Another day, another fatuous totalitarian initiative in formerly free Hong Kong. This one proposes to erase all doubt, at least as ever verbally expressed by “lawmakers,” about the virtues of the guys calling the shots (“Hong Kong proposes new rules to ban lawmakers from ‘vilifying’ Beijing,” The Independent, July 5, 2025).
The rules, aimed at enforcing loyalty, include a five-tier penalty system with possible suspensions and pay cuts for violation of the code.
The new code of conduct was proposed in the Hong Kong Legislative Council (LegCo) this week and is expected to kick in at the start of the next legislative term, pending review by the House Committee.
The legislators should “sincerely support the Chief Executive” and the Special Administrative Region’s (SAR) government while performing their duties in a constructive manner, according to the document.
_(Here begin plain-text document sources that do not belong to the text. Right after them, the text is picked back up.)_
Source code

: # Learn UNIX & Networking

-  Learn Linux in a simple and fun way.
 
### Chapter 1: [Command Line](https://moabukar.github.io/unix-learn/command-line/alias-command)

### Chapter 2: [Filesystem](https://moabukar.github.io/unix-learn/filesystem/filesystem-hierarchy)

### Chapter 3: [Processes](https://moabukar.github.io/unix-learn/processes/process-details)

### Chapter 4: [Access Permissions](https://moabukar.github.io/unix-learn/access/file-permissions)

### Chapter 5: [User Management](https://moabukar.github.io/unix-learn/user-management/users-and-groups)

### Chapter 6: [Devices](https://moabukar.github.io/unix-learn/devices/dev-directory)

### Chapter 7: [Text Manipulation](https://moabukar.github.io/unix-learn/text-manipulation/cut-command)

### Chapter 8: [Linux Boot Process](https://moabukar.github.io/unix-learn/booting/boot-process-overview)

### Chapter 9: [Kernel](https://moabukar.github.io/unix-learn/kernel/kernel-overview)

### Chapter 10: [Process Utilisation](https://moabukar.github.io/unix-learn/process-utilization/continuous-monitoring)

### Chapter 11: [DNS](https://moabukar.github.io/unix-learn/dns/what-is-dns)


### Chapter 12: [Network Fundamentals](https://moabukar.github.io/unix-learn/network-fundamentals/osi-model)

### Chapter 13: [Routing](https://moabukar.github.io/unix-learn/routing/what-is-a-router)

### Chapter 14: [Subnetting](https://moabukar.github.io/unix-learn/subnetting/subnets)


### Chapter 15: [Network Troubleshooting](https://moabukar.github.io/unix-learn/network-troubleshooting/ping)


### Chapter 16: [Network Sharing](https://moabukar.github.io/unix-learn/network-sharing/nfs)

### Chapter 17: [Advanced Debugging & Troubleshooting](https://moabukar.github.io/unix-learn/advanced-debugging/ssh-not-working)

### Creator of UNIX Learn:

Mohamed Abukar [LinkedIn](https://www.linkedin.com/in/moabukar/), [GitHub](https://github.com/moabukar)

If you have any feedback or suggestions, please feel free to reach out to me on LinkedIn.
“They should not intentionally vilify the governance credibility of the Chief Executive and the SAR Government, nor should they deliberately undermine or weaken the effectiveness of executive-led governance,” it adds.
It also calls for the thorough implementation of the principle of “patriots administering Hong Kong”, referring to the mandates that only individuals who are loyal to Beijing and the Chinese Communist Party (CCP) can hold public office in Hong Kong.
The specification of “intentional” and “deliberate” vilification and undermining of the executive power as being subject to penalty suggests the possibility of getting away with “unintentional” and “accidental” vilification and undermining.
But how does one accidentally slam Hong Kong’s dictator, John Lee Ka-chiu, or China’s dictator, Xi Jinping, as a tyrant and nincompoop? Or as a senseless villain, hourly promise breaker, clay-brained and knotty-pated tallow-catcher, craven miscreant, super-serviceable finical rogue, one-trunk-inheriting slave, plague sore, rampallian, fen-sucked brassy nut-hook, or tedious fool? No, I don’t think anyone could get away with it. Truth is no defense in such a regime. To impugn the embossed carbuncles running Hong Kong and China without being punished under the proposed regulations would require irony so subtle as to be invisible.
The logical end of the road of Hong Kong’s strangulating reforms is dissolution of the legislative council and other pretenses of democracy. This won’t happen, though, since Party propagandists find the pretenses useful.